WORK TO COMPLETE
The lines to print are the one containing "In this paper, we" and every line after it through the end of the entries below. Print them exactly and nothing else.

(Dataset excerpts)
——
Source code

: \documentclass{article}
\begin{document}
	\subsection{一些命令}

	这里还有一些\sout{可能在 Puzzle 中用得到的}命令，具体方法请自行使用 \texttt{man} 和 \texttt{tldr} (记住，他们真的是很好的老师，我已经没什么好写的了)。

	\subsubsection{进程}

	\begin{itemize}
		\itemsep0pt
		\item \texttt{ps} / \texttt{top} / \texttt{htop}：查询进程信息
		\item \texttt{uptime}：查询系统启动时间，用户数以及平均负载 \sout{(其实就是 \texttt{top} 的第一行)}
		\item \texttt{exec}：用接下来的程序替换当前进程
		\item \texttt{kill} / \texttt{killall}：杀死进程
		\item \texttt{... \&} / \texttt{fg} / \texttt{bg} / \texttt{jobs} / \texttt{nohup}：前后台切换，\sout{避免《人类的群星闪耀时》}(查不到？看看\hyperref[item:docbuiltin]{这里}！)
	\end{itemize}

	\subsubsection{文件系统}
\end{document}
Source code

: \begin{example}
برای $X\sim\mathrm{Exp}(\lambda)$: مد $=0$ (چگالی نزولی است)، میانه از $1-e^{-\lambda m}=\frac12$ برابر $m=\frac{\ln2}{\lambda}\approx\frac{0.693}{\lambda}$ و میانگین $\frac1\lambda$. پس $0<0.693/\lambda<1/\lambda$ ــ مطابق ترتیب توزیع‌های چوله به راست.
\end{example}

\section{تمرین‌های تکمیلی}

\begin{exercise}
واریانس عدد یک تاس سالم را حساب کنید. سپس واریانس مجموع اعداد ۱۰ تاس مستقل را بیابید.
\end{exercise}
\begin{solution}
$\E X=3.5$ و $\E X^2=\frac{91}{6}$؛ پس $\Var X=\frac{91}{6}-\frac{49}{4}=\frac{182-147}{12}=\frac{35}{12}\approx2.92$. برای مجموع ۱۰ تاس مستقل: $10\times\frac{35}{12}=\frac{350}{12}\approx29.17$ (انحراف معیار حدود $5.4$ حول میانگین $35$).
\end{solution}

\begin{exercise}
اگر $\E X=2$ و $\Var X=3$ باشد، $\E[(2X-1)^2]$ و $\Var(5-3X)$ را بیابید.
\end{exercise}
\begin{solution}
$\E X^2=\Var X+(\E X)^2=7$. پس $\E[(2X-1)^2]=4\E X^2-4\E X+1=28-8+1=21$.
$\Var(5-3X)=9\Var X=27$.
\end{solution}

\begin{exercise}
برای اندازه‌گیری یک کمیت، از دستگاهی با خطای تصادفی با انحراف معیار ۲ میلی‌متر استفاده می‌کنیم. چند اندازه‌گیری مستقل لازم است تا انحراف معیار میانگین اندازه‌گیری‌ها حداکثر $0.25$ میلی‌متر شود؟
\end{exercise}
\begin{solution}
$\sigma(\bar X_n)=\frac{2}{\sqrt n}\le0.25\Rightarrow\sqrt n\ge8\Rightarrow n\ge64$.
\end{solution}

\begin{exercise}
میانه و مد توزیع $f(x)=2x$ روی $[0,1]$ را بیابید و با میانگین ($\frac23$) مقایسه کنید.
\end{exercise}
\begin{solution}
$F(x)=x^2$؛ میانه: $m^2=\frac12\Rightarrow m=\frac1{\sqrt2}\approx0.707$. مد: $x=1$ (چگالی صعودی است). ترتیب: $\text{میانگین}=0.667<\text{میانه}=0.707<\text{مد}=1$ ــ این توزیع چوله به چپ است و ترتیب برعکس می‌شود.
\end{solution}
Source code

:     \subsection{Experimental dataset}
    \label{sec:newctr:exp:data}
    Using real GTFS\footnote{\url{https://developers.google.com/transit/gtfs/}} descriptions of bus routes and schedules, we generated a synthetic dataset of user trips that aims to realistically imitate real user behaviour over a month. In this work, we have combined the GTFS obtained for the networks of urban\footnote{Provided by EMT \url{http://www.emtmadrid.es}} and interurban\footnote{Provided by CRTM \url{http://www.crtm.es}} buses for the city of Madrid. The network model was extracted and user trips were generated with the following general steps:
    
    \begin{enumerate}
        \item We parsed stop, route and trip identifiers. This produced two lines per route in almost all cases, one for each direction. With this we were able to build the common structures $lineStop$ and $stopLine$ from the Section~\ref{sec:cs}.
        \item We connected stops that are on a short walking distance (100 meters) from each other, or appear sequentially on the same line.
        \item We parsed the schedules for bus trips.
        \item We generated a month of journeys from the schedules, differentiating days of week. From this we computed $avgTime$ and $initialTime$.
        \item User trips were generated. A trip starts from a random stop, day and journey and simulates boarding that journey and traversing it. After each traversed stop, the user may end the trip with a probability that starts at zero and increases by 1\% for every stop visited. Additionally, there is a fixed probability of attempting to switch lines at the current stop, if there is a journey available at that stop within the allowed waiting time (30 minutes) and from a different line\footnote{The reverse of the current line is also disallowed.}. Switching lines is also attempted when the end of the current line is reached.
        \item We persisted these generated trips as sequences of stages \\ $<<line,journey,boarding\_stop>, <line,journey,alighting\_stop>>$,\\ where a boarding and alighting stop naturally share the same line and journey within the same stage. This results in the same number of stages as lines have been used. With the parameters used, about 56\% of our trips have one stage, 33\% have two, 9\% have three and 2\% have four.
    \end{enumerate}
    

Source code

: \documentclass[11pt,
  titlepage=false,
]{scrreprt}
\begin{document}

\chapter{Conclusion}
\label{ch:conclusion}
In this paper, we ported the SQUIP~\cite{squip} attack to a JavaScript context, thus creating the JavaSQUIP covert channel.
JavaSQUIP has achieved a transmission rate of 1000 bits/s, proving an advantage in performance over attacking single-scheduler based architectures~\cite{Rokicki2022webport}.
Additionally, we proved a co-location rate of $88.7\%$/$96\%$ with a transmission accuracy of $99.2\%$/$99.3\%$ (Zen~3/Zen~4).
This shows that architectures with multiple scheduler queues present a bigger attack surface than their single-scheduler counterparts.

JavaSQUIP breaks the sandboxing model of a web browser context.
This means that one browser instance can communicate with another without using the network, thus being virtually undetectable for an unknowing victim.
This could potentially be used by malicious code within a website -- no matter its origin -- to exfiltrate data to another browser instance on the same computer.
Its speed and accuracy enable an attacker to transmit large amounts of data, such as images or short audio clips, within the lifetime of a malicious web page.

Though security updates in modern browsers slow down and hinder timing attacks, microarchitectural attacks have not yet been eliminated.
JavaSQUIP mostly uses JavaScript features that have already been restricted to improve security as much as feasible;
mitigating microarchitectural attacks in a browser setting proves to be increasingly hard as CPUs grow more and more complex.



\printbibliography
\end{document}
——
SOLUTION TO THIS EXERCISE
In this paper, we ported the SQUIP~\cite{squip} attack to a JavaScript context, thus creating the JavaSQUIP covert channel.
JavaSQUIP has achieved a transmission rate of 1000 bits/s, proving an advantage in performance over attacking single-scheduler based architectures~\cite{Rokicki2022webport}.
Additionally, we proved a co-location rate of $88.7\%$/$96\%$ with a transmission accuracy of $99.2\%$/$99.3\%$ (Zen~3/Zen~4).
This shows that architectures with multiple scheduler queues present a bigger attack surface than their single-scheduler counterparts.

JavaSQUIP breaks the sandboxing model of a web browser context.
This means that one browser instance can communicate with another without using the network, thus being virtually undetectable for an unknowing victim.
This could potentially be used by malicious code within a website -- no matter its origin -- to exfiltrate data to another browser instance on the same computer.
Its speed and accuracy enable an attacker to transmit large amounts of data, such as images or short audio clips, within the lifetime of a malicious web page.

Though security updates in modern browsers slow down and hinder timing attacks, microarchitectural attacks have not yet been eliminated.
JavaSQUIP mostly uses JavaScript features that have already been restricted to improve security as much as feasible;
mitigating microarchitectural attacks in a browser setting proves to be increasingly hard as CPUs grow more and more complex.



\printbibliography
\end{document}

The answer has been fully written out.